Let’s come back to Cat Joeffrey. In context, he appears with all the creatures of God summoned to praise their maker. But there is drama, too. In the next lines, Joeffrey has attacked a little lady mouse, and her mate stands defiantly between Joeffrey and his prey, and Smart praises his valour, too. The entire order of nature is invoked to praise God. For the sake of his own sanity, Smart has found a way of seeing the world.
All of this is to say that Smart shows the Christian soul how to be mad, or at least, how to endure the mad moment. Who of us has not known racing thoughts, insomnia, the occasional obsession about an upcoming wedding? What if, on those moments we called together everything that we know, everything that has breath and everything that doesn’t -- to praise the Lord.
Ultimately Smart finds refuge in identifying with Jesus, who was also judged, rejected, and considered mad.

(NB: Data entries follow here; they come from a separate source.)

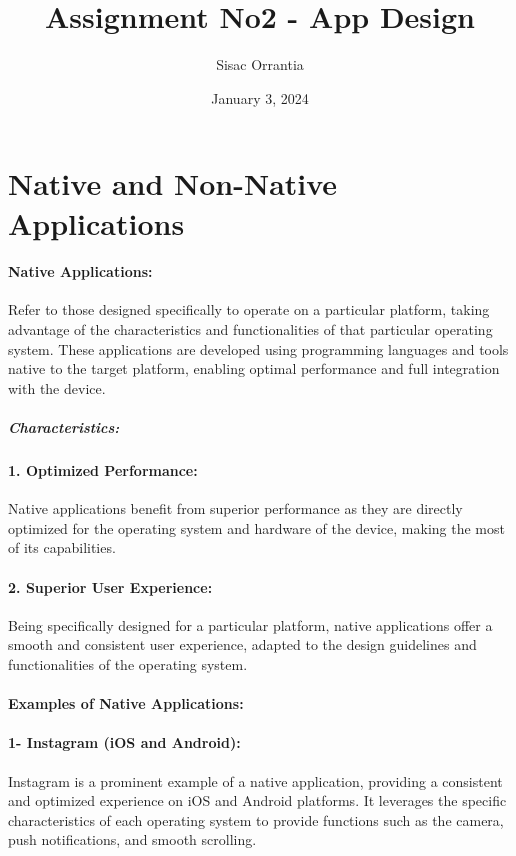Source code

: \documentclass{article}
\title {Assignment No2 - App Design}
\author {Sisac Orrantia}
\date {January 3, 2024}
\begin{document}
\maketitle{}
\section{Native and Non-Native Applications}

\paragraph{Native Applications:}
Refer to those designed specifically to operate on a particular platform, taking advantage of the characteristics and functionalities of that particular operating system. These applications are developed using programming languages and tools native to the target platform, enabling optimal performance and full integration with the device.

\subparagraph{Characteristics:}
\paragraph{1. Optimized Performance:}
Native applications benefit from superior performance as they are directly optimized for the operating system and hardware of the device, making the most of its capabilities.

\paragraph{2. Superior User Experience:}
Being specifically designed for a particular platform, native applications offer a smooth and consistent user experience, adapted to the design guidelines and functionalities of the operating system.

\paragraph{Examples of Native Applications:}
\paragraph{1- Instagram (iOS and Android):}
Instagram is a prominent example of a native application, providing a consistent and optimized experience on iOS and Android platforms. It leverages the specific characteristics of each operating system to provide functions such as the camera, push notifications, and smooth scrolling.
\end{document}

Smart knew well the Bible’s claim that we have in Jesus a high priest who can truly sympathize with us, and relied on that.
Kit Smart lived in the world of Isaac Newton, so his imaginative possibilities were limited by modern standards. We who live in a post-Einstein, post-Heisenberg, Post-Steve Jobs and even Post-Harry Potter world have minds inhabited by so many dimensions, so many characters, so many possibilities. What would be our comforts, our solace in our waking and sleeping hours if like the Song of the Three Young Men or Smart’s raving we collected from all that populates our mind the voices that praise God and in doing so give us the courage to go on? Let everything that hath breath praise the Lord: Praise ye the Lord.
My one wish for Nativity is that it remains a house where all people can praise God while they have their being, with whatever voice God gives them.